Burger King steigert US-Umsatz mit optimiertem Whopper deutlich
Flächenbereinigter Quartalsumsatz wächst um 5,8 % – der stärkste Zuwachs seit rund zwei Jahren.

Burger King hat im jüngsten Quartal einen flächenbereinigten Umsatzanstieg von 5,8 % in den USA verzeichnet. Das ist der stärkste Zuwachs seit rund zwei Jahren und ein deutliches Signal, dass die Neuausrichtung der Fast-Food-Kette Früchte trägt.
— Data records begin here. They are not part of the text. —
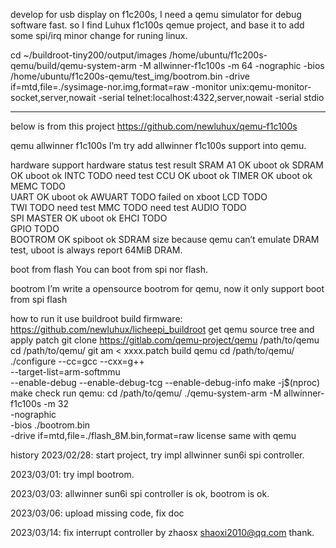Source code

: 
develop for usb display on f1c200s,  I need a qemu simulator for debug software fast.
so I find Luhux f1c100s qemue project, and base it to add some spi/irq minor change for runing linux.

cd ~/buildroot-tiny200/output/images
/home/ubuntu/f1c200s-qemu/build/qemu-system-arm -M allwinner-f1c100s -m 64 -nographic -bios /home/ubuntu/f1c200s-qemu/test_img/bootrom.bin   -drive if=mtd,file=./sysimage-nor.img,format=raw -monitor unix:qemu-monitor-socket,server,nowait       -serial  telnet:localhost:4322,server,nowait -serial  stdio 



------------------
below is from this project
https://github.com/newluhux/qemu-f1c100s



qemu allwinner f1c100s
I’m try add allwinner f1c100s support into qemu.

hardware support
hardware	status	test result
SRAM A1	OK	uboot ok
SDRAM	OK	uboot ok
INTC	TODO	need test
CCU	OK	uboot ok
TIMER	OK	uboot ok
MEMC	TODO	
UART	OK	uboot ok
AWUART	TODO	failed on xboot
LCD	TODO	
TWI	TODO	need test
MMC	TODO	need test
AUDIO	TODO	
SPI MASTER	OK	uboot ok
EHCI	TODO	
GPIO	TODO	
BOOTROM	OK	spiboot ok
SDRAM size
because qemu can’t emulate DRAM test, uboot is always report 64MiB DRAM.

boot from flash
You can boot from spi nor flash.

bootrom
I’m write a opensource bootrom for qemu, now it only support boot from spi flash

how to run it
use buildroot build firmware: https://github.com/newluhux/licheepi_buildroot
get qemu source tree and apply patch
git clone https://gitlab.com/qemu-project/qemu /path/to/qemu
cd /path/to/qemu/
git am < xxxx.patch
build qemu
cd /path/to/qemu/
./configure --cc=gcc --cxx=g++ \
		--target-list=arm-softmmu \
		--enable-debug --enable-debug-tcg --enable-debug-info
make -j$(nproc)
make check
run qemu:
cd /path/to/qemu/
./qemu-system-arm -M allwinner-f1c100s -m 32 \
		-nographic \
		-bios ./bootrom.bin \
		-drive if=mtd,file=./flash_8M.bin,format=raw
license
same with qemu

history
2023/02/28: start project, try impl allwinner sun6i spi controller.

2023/03/01: try impl bootrom.

2023/03/03: allwinner sun6i spi controller is ok, bootrom is ok.

2023/03/06: upload missing code, fix doc

2023/03/14: fix interrupt controller by zhaosx <shaoxi2010@qq.com> thank.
US-Chef Tom Curtis führte das starke Ergebnis auf zwei zentrale Faktoren zurück: einen optimierten Whopper-Burger und tausende direkte Gespräche mit Kunden.
Der Whopper ist seit Jahrzehnten das Aushängeschild von Burger King und steht symbolisch für die Marke im globalen Fast-Food-Wettbewerb. Dass die Überarbeitung des Klassikers nun messbare Auswirkungen auf den Umsatz zeigt, unterstreicht die Bedeutung von Produktqualität im hart umkämpften Burger-Segment. Für deutsche Verbraucher, die Burger King aus zahlreichen Filialen hierzulande kennen, ist die Entwicklung in den USA ein wichtiger Indikator für die strategische Richtung des Konzerns.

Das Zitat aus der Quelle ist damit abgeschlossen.